To identify such delays, the Long Tasks API was proposed. A Long Task is basically any script execution over 50 ms that cause one of the above problems.

Spec: https://w3c.github.io/longtasks/

long task Source: https://developers.google.com/web/fundamentals/performance/images/perf-metrics-long-tasks.png

Server Timing API

When trying to measure the latency, it is quite important to understand to break down the response into the think time of data center versus the network latencies. Using Server Timing API, it is possible for all the parties like data center, CDN, proxies to introduce a Server-Timing header. According to the spec,

Server-Timing header field is used to communicate one or more metrics and descriptions for the given request-response cycle.

For example, when using Akamai, you may see the following response headers:

Server-Timing: edge; dur=96
Server-Timing: cdn-cache; desc=HIT

In this instance, it just shows the turn-around time from Akamai Edge server was 96 ms when the object was served from cache. This is especially useful when we’re trying to troubleshoot performance issue and need to break-it down as a origin, CDN or some proxy issue.

Spec: https://w3c.github.io/server-timing/

Summary

In terms of support, Chrome supports pretty much everything. Opera too is quite decent in its support followed by Firefox. Safari is generally the new IE when it comes to providing support for observability! To know the current status of implementation, you can refer to one of these resources:

  • MDN: On the Mozilla’s MDN website, search for a standard. It will generally have the spec and support details. Although the website is owned by Mozilla foundation, the browser vendors have decided to pool the resources and update the documents on this single website. Personally, I consider this the single source of truth, followed by the W3C website.
  • CanIUse: https://caniuse.com/. This website provides an easy to understand view and is generally well updated. If there is a conflict between MDN and this website, I will go with MDN.

Adjacent Support

All the different APIs I’ve described earlier are the standards necessary for to provide good measurement. Apart from the measurement standards, there are security headers that can prevent your RUM solution from observing third party resources. Here are the 3 primary ones:

Beacon API

According to the spec, the Beacon interface

is used to schedule an asynchronous and non-blocking request to a web server. Beacon requests use the HTTP POST method and requests typically do not require a response.
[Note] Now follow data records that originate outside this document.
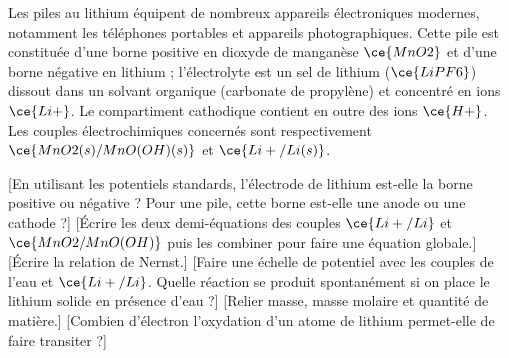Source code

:     Les piles au lithium équipent de nombreux appareils électroniques modernes, notamment les téléphones portables et appareils photographiques. Cette pile est constituée d’une borne positive en dioxyde de manganèse $\ce{MnO2}$ et d’une borne négative en lithium ; l’électrolyte est un sel de lithium ($\ce{LiPF6}$) dissout dans un solvant organique (carbonate de propylène) et concentré en ions $\ce{Li+}$. Le compartiment cathodique contient en outre des ions $\ce{H+}$. Les couples électrochimiques concernés sont respectivement $\ce{MnO2(s)/MnO(OH)(s)}$ et $\ce{Li+ /Li(s)}$.
    \begin{enumerate}
        [En utilisant les potentiels standards, l'électrode de lithium est-elle la borne positive ou négative ? Pour une pile, cette borne est-elle une anode ou une cathode ?]
        [Écrire les deux demi-équations des couples $\ce{Li+ / Li}$ et $\ce{MnO2 / MnO(OH)}$ puis les combiner pour faire une équation globale.]
        [Écrire la relation de Nernst.]
        [Faire une échelle de potentiel avec les couples de l'eau et $\ce{Li+ / Li}$. Quelle réaction se produit spontanément si on place le lithium solide en présence d'eau ?]
        [Relier masse, masse molaire et quantité de matière.]
        [Combien d'électron l'oxydation d'un atome de lithium permet-elle de faire transiter ?]
    \end{enumerate}

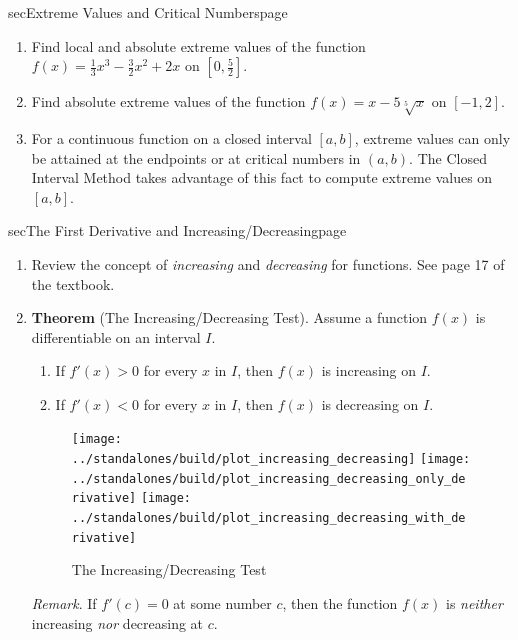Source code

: \documentclass[../main]{subfiles}
\begin{document}
\begin{outline}{sec}{Extreme Values and Critical Numbers}{page}
\begin{enumerate}
     
   \item Find local and absolute extreme values of the function \(f(x) = \frac{1}{3} x^3 - \frac{3}{2} x^2 + 2x\) on  \([0, \frac{5}{2} ]\).
   \item Find absolute extreme values of the function \(f(x) = x - 5\sqrt[5]{x}\) on \([-1,2]\).
   \item {For a continuous function on a closed interval \([a,b]\), extreme values can only be attained at the endpoints or at critical numbers in \((a,b)\). The Closed Interval Method takes advantage of this fact to compute extreme values on \([a,b]\).}
   \end{enumerate}
\end{outline}



\begin{outline}{sec}{The First Derivative and Increasing/Decreasing}{page}\label{outline:app_first_derivative}
  \begin{enumerate}
    \item Review the concept of \emph{increasing} and \emph{decreasing} for functions. See page 17 of the textbook.       
    \item \textbf{Theorem} (The Increasing/Decreasing Test). Assume a function \(f(x)\) is differentiable on an interval \(I\).
      \begin{mdframed}[style=simple]
        \begin{enumerate}[label=(\alph*)]
          \item If \(f'(x) > 0\) for every \(x\) in \(I\), then \(f(x)\) is increasing on \(I\).
          \item If \(f'(x) < 0\) for every \(x\) in \(I\), then \(f(x)\) is decreasing on \(I\).
        \end{enumerate}
      \end{mdframed}
         
      \begin{figure}[h]
        \texttt{[image: ../standalones/build/plot\_increasing\_decreasing]}
        \quad
        \texttt{[image: ../standalones/build/plot\_increasing\_decreasing\_only\_derivative]}
        \quad
        \texttt{[image: ../standalones/build/plot\_increasing\_decreasing\_with\_derivative]}

        \caption{The Increasing/Decreasing Test}
        \label{fig:increasing_decreasing_test}
      \end{figure}
      \textit{Remark}. If \(f'(c) = 0\) at some number \(c\), then the function \(f(x)\) is \emph{neither} increasing \emph{nor} decreasing at \(c\).


\end{enumerate}
\end{outline}
\end{document}
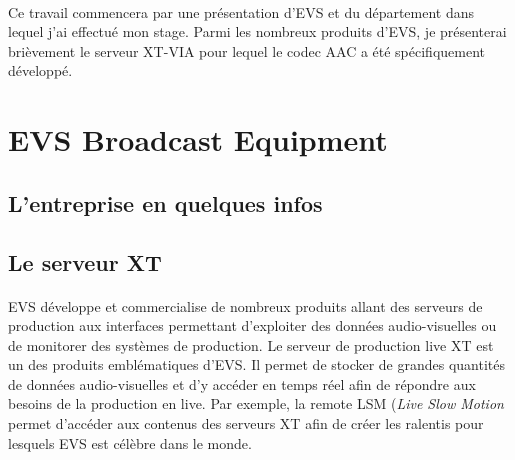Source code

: \documentclass{article}
\begin{document}
    \paragraph{}


    \paragraph{}


    Ce travail commencera par une présentation d'EVS et du département dans lequel j'ai effectué mon stage. Parmi les nombreux produits d'EVS, je présenterai brièvement le serveur XT-VIA pour lequel le codec AAC a été spécifiquement développé.




    \section{EVS Broadcast Equipment}
    \subsection{L'entreprise en quelques infos}




    \subsection{Le serveur XT}
    \paragraph{}
    EVS développe et commercialise de nombreux produits allant des serveurs de production aux interfaces permettant d'exploiter des données audio-visuelles ou de monitorer des systèmes de production\cite{EVS:products}. Le serveur de production live XT est un des produits emblématiques d'EVS. Il permet de stocker de grandes quantités de données audio-visuelles et d'y accéder en temps réel afin de répondre aux besoins de la production en live. Par exemple, la remote LSM (\emph{Live Slow Motion} permet d'accéder aux contenus des serveurs XT afin de créer les ralentis pour lesquels EVS est célèbre dans le monde.
\end{document}
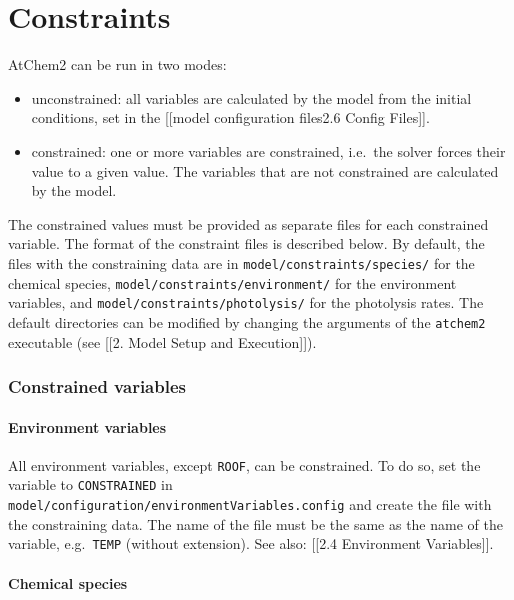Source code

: \chapter{Constraints}

AtChem2 can be run in two modes:

\begin{itemize}
\tightlist
\item
  unconstrained: all variables are calculated by the model from the
  initial conditions, set in the {[}{[}model configuration
  files\textbar{}2.6 Config Files{]}{]}.
\item
  constrained: one or more variables are constrained, i.e.~the solver
  forces their value to a given value. The variables that are not
  constrained are calculated by the model.
\end{itemize}

The constrained values must be provided as separate files for each
constrained variable. The format of the constraint files is described
below. By default, the files with the constraining data are in
\texttt{model/constraints/species/} for the chemical species,
\texttt{model/constraints/environment/} for the environment variables,
and \texttt{model/constraints/photolysis/} for the photolysis rates. The
default directories can be modified by changing the arguments of the
\texttt{atchem2} executable (see {[}{[}2. Model Setup and
Execution{]}{]}).

\hypertarget{constrained-variables}{%
\subsection{Constrained variables}\label{constrained-variables}}

\hypertarget{environment-variables}{%
\subsubsection{Environment variables}\label{environment-variables}}

All environment variables, except \texttt{ROOF}, can be constrained. To
do so, set the variable to \texttt{CONSTRAINED} in
\texttt{model/configuration/environmentVariables.config} and create the
file with the constraining data. The name of the file must be the same
as the name of the variable, e.g.~\texttt{TEMP} (without extension). See
also: {[}{[}2.4 Environment Variables{]}{]}.

\hypertarget{chemical-species}{%
\subsubsection{Chemical species}\label{chemical-species}}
Requests are guaranteed to be initiated before a page is unloaded and they are run to completion, without requiring a blocking request.

This is the mechanism using which RUM libraries like Boomerang submit the real user monitoring metrics.

Spec: https://developer.mozilla.org/en-US/docs/Web/API/Beacon_API

Timing-Allow-Origin (TAO)

When you are trying to measure the performance of third parties, the timing information is typically blocked from being shared. The Timing-Allow-Origin response header

specifies origins that are allowed to see values of attributes retrieved via features of the Resource Timing API, which would otherwise be reported as zero due to cross-origin restrictions.

So if your website is www.customer.com and it uses a font from a 3rd party website www.customwebfonts.com, the fonts domain should include a TAO header like this:

Timing-Allow-Origin: *
Timing-Allow-Origin: https://www.customer.com

If the header is present, the RUM solution can capture the timing information provided through Resource Timing API. If this is not available, it will just report the entire time from start of request to end of download as one simple period. If you were using the Akamai’s mPulse solution, here’s how the addition of the header will change the report.

Without TAO

waterfall without resource timing

With TAO / Same origin

waterfall with resource timing

More details: https://developer.mozilla.org/en-US/docs/Web/HTTP/Headers/Timing-Allow-Origin

Conclusion

We’ve walked through the underlying APIs that power the Real User Monitoring (RUM) solutions. There is work being done to instrument the measurement on SPA frame-works and to measure the time to load certain elements like the element timing.